Ministerstwo obrony Azerbejdżanu ogłosiło "jednostronny rozejm" w walkach, które wybuchły w nocy z piątku na sobotę w rejonie ormiańskiej enklawy Górski Karabach. Zginęło w nich co najmniej 30 żołnierzy azerbejdżańskich i armeńskich.
"Azerbejdżan, przejawiając dobrą wolę, zdecydował jednostronnie o zaprzestaniu wrogich aktów" - głosi komunikat.
Ostrzeżono w nim, że jeśli siły armeńskie nie "zaprzestaną prowokacji", Azerbejdżan "wyzwoli wszystkie terytoria okupowane przez Armenię".
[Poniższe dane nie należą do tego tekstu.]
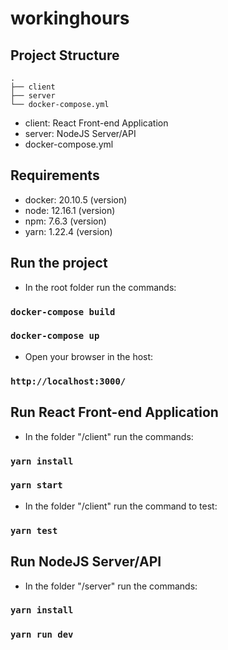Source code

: # workinghours

## Project Structure

```
.
├── client
├── server
└── docker-compose.yml
```

- client: React Front-end Application
- server: NodeJS Server/API
- docker-compose.yml

## Requirements

- docker: 20.10.5 (version)
- node: 12.16.1 (version)
- npm: 7.6.3 (version)
- yarn: 1.22.4 (version)

## Run the project

- In the root folder run the commands:

### `docker-compose build`

### `docker-compose up`

- Open your browser in the host:

### `http://localhost:3000/`

## Run React Front-end Application

- In the folder "/client" run the commands:

### `yarn install`

### `yarn start`

- In the folder "/client" run the command to test:

### `yarn test`

## Run NodeJS Server/API

- In the folder "/server" run the commands:

### `yarn install`

### `yarn run dev`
Krótko po ogłoszeniu rozejmu rzecznik resortu obrony Górskiego Karabachu Dawid Babajan powiedział, że walki trwają także w niedzielę na południowy wschód i północny wschód od granicy spornego regionu.
Azerbejdżan poinformował także o "wzmacnianiu" strategicznych pozycji "wyzwolonych" w czasie walk w piątek i sobotę. Wcześniej ogłoszono, że azerbejdżańscy żołnierze odzyskali kilka strategicznych punktów enklawy, zabijając ponad 100 wojskowych po stronie wroga, ale armeńskie media zdementowały te doniesienia jako propagandę ze strony Baku.
Konflikt zbrojny o Górski Karabach wybuchł w 1988 roku, u schyłku ZSRR. Starcia przerodziły się w wojnę między już niepodległymi Armenią a Azerbejdżanem. Wojna pochłonęła 30 tys. ofiar śmiertelnych, były setki tysięcy uchodźców. W 1994 roku podpisano zawieszenie broni. Nieuznawana przez świat, związana z Armenią enklawa formalnie wciąż pozostaje częścią Azerbejdżanu.
Azerbejdżan często grozi przejęciem kontroli nad Górskim Karabachem siłą i inwestuje znaczne środki w umacnianie swej armii. Z kolei Armenia, sprzymierzona z Rosją, ostrzega, że nie pozostanie bierna, jeśli Górski Karabach zostanie zaatakowany.